The expected answer comprises all lines from the entries that contain the string "background".

[Rendered images with source text]
• • • • • • •

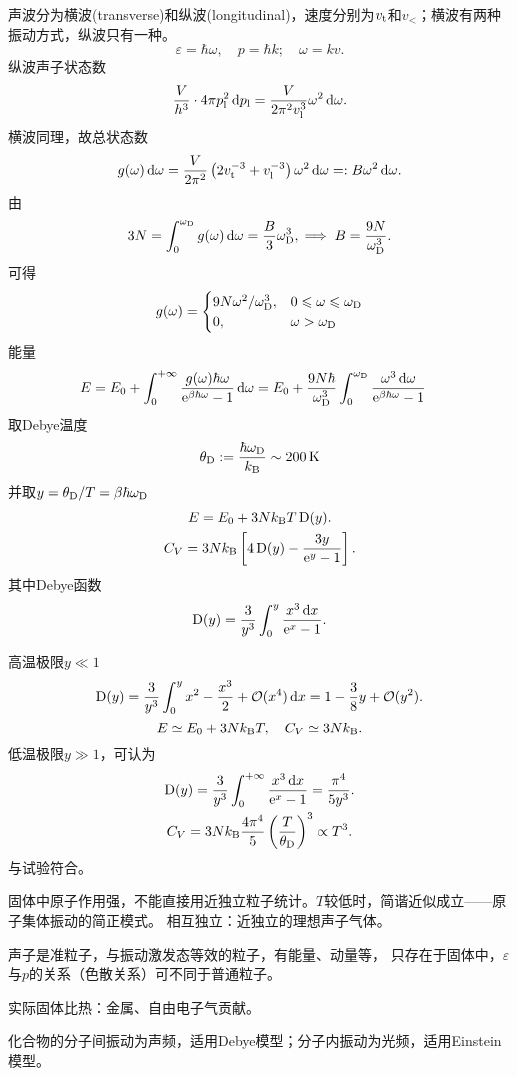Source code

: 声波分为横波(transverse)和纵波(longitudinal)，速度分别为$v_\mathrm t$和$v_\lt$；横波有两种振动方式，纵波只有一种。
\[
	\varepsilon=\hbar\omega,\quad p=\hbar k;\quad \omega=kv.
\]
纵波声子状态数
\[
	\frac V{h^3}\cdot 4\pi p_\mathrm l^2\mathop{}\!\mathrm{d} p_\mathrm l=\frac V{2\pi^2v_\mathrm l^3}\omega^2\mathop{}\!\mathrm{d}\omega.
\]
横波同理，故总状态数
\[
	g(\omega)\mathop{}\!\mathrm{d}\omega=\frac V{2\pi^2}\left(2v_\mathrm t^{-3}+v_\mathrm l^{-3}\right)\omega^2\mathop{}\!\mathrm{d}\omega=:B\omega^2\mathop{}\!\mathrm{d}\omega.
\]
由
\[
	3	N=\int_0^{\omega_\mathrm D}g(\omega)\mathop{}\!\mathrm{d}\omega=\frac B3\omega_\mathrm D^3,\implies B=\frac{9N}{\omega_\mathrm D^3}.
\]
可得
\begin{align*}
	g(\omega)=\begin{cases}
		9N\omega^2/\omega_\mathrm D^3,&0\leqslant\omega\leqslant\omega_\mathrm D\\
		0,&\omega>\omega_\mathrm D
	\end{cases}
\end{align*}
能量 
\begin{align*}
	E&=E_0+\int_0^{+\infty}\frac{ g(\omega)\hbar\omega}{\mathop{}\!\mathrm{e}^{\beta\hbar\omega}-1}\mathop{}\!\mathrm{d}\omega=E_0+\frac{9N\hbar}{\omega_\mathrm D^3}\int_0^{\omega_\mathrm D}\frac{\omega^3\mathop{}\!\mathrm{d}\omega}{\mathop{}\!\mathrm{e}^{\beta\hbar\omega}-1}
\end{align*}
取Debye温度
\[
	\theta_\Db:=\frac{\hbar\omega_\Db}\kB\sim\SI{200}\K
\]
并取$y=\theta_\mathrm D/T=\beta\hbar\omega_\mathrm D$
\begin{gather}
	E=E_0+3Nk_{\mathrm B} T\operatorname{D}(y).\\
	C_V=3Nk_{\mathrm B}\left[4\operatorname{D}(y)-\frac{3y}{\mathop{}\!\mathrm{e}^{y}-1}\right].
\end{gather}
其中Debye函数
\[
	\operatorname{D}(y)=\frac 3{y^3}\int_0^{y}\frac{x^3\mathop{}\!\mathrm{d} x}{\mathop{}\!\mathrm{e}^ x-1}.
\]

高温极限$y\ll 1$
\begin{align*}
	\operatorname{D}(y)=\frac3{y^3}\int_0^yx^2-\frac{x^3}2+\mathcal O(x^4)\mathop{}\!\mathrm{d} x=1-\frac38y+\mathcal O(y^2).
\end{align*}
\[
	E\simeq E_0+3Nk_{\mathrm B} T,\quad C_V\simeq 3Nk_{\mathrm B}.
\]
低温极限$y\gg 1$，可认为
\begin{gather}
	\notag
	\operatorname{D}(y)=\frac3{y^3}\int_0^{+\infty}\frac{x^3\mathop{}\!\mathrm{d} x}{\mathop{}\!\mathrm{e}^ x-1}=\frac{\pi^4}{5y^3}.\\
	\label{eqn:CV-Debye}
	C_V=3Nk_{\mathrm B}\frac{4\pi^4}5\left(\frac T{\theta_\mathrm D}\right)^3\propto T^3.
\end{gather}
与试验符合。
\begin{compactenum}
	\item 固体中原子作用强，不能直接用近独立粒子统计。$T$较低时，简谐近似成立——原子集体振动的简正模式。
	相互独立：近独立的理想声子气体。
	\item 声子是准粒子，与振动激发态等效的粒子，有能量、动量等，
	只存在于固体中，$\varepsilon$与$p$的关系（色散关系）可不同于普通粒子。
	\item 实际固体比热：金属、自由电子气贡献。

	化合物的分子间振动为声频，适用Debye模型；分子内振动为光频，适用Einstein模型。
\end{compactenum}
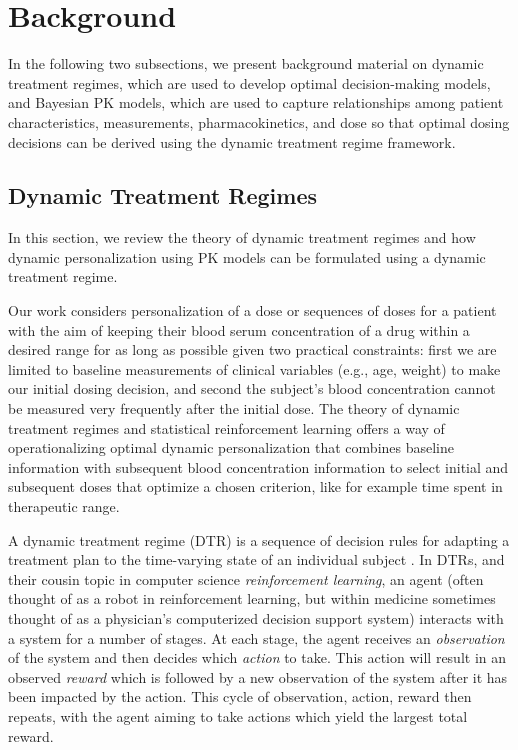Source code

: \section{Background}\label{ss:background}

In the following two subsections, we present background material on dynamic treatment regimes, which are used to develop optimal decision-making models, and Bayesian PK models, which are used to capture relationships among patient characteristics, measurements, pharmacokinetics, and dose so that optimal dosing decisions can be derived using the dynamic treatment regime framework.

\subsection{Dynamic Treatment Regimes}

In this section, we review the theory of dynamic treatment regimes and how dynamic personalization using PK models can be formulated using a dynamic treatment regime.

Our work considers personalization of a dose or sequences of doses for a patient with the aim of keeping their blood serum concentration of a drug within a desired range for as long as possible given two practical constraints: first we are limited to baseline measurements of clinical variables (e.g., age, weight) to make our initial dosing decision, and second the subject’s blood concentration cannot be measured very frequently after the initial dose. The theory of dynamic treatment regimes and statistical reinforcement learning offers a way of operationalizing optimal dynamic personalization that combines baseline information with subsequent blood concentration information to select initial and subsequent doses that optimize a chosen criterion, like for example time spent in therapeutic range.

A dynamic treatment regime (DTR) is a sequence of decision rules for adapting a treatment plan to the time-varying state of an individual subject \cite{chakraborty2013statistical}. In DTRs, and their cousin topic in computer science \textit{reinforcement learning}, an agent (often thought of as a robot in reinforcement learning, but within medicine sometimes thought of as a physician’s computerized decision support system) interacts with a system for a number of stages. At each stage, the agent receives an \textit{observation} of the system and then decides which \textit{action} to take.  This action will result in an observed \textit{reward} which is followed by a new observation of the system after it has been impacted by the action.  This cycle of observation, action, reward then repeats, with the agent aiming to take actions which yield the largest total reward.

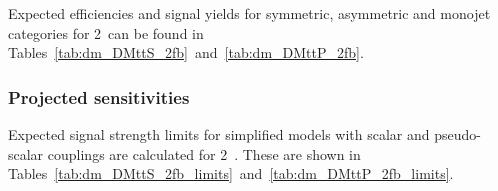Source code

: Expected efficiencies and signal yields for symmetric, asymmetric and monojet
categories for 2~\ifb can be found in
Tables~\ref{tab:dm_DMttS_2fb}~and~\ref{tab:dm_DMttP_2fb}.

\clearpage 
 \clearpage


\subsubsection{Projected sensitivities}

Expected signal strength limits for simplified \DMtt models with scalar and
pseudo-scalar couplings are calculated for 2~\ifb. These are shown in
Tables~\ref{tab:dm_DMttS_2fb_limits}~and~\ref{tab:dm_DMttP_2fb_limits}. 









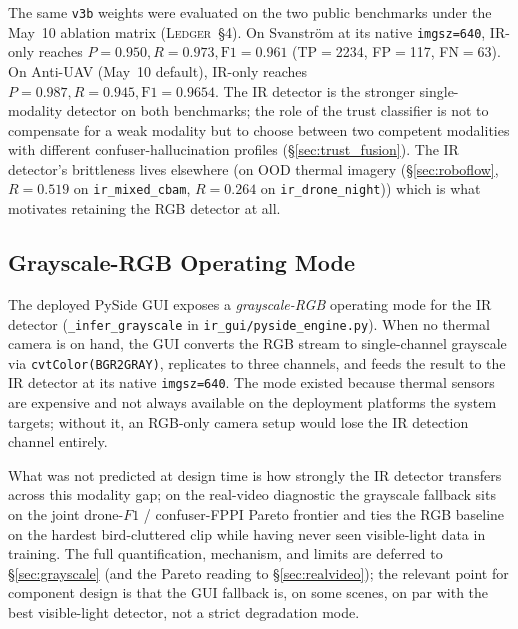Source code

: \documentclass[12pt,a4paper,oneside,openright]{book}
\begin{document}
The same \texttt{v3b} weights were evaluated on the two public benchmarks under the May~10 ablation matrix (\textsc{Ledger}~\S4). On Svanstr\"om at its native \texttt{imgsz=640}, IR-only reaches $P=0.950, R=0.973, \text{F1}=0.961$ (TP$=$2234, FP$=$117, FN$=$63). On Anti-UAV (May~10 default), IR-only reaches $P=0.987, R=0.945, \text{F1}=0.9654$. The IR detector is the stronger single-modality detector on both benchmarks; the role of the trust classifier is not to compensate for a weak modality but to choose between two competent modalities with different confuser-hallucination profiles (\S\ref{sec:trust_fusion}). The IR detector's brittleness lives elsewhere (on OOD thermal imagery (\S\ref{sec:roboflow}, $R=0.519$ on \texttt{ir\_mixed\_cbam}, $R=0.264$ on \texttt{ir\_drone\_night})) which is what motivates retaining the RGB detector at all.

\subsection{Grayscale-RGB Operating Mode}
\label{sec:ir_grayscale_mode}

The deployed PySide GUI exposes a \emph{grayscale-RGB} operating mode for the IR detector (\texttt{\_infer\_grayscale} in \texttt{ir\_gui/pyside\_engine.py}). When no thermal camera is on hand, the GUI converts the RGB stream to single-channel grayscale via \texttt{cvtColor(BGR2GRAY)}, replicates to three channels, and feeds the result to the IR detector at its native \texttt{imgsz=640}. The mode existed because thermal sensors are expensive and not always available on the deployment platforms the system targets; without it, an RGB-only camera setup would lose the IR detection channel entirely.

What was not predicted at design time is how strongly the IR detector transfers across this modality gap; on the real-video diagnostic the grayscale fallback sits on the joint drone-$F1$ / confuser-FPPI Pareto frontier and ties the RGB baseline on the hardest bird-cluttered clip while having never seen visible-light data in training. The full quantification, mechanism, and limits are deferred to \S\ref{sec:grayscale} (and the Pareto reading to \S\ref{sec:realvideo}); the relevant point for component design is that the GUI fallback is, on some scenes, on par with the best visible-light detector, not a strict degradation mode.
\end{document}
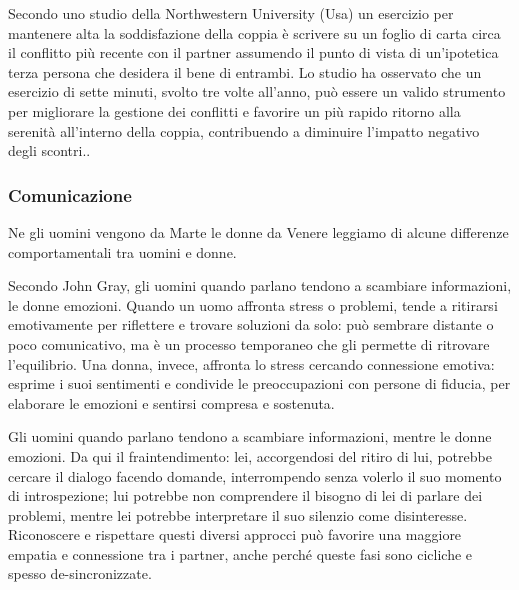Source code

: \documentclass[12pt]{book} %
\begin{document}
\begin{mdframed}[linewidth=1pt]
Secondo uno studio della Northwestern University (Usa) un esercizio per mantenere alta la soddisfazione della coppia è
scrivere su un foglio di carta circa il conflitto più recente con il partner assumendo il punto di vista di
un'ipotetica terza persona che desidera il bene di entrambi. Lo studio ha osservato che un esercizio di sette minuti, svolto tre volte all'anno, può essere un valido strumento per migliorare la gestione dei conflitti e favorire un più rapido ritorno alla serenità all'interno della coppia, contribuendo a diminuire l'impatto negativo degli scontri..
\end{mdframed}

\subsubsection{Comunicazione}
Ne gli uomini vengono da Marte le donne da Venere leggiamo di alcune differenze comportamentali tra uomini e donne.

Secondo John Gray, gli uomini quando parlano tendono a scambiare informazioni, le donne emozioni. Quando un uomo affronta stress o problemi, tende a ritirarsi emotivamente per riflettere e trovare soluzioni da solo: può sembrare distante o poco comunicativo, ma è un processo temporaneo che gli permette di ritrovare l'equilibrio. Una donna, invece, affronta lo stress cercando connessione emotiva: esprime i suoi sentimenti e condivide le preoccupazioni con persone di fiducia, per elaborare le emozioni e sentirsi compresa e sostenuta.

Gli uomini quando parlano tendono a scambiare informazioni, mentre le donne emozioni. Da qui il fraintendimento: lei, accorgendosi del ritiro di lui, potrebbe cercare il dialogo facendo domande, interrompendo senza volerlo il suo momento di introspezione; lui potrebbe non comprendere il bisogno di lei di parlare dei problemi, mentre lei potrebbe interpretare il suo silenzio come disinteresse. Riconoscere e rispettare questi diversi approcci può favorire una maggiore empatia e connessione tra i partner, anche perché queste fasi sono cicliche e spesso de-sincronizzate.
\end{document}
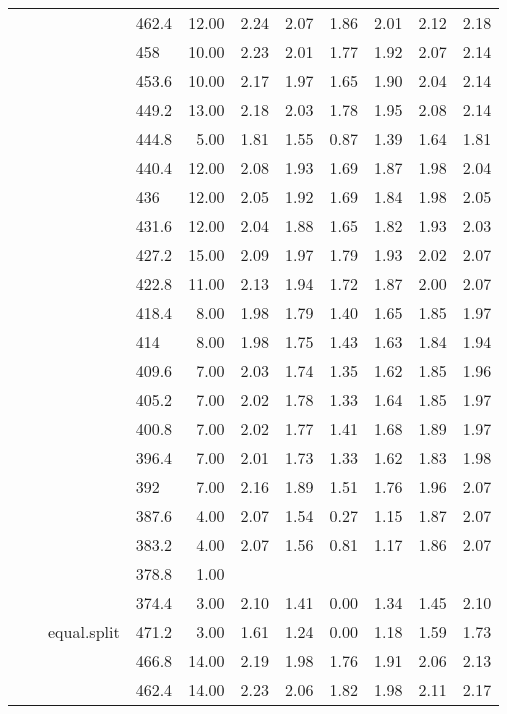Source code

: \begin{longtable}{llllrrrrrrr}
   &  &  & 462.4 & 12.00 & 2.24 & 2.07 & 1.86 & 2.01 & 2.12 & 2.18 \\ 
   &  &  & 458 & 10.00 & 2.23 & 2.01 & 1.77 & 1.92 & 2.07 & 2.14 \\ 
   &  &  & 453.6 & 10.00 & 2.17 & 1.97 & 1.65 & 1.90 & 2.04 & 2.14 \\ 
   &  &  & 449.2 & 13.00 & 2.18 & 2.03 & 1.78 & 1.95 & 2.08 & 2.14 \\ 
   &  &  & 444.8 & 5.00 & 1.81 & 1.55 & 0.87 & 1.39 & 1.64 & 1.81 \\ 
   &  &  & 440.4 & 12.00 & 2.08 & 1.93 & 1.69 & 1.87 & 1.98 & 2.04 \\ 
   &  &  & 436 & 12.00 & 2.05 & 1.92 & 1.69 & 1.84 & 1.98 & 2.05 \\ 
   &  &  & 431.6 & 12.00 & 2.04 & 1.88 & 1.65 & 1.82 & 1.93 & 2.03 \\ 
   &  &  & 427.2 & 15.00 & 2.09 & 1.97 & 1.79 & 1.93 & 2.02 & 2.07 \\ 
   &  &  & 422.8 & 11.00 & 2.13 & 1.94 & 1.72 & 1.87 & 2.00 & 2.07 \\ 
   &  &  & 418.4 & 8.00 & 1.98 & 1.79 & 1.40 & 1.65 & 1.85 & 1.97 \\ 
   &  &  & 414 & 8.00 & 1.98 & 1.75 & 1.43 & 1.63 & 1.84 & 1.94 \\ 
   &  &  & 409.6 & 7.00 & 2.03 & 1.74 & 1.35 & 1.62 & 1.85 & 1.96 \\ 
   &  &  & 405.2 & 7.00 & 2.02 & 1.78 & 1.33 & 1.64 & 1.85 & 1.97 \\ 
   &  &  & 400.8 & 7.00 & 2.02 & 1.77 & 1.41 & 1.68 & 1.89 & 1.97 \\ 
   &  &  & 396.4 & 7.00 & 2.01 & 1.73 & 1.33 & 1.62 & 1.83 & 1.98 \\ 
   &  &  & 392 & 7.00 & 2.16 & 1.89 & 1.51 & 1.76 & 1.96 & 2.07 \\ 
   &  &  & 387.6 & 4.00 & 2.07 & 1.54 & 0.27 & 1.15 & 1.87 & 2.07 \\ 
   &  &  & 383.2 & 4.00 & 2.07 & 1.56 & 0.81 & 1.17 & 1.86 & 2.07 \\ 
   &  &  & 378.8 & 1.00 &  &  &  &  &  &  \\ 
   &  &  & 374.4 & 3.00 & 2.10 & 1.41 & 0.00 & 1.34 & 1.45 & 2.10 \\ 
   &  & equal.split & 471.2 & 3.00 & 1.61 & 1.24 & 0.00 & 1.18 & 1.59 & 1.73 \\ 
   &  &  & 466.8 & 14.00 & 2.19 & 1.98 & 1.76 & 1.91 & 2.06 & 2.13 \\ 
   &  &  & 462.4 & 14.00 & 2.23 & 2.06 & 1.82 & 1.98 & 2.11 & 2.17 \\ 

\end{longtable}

• • • • • • •

:: Answer for this exercise ::
: \section{Background}\label{ss:background}
In the following two subsections, we present background material on dynamic treatment regimes, which are used to develop optimal decision-making models, and Bayesian PK models, which are used to capture relationships among patient characteristics, measurements, pharmacokinetics, and dose so that optimal dosing decisions can be derived using the dynamic treatment regime framework.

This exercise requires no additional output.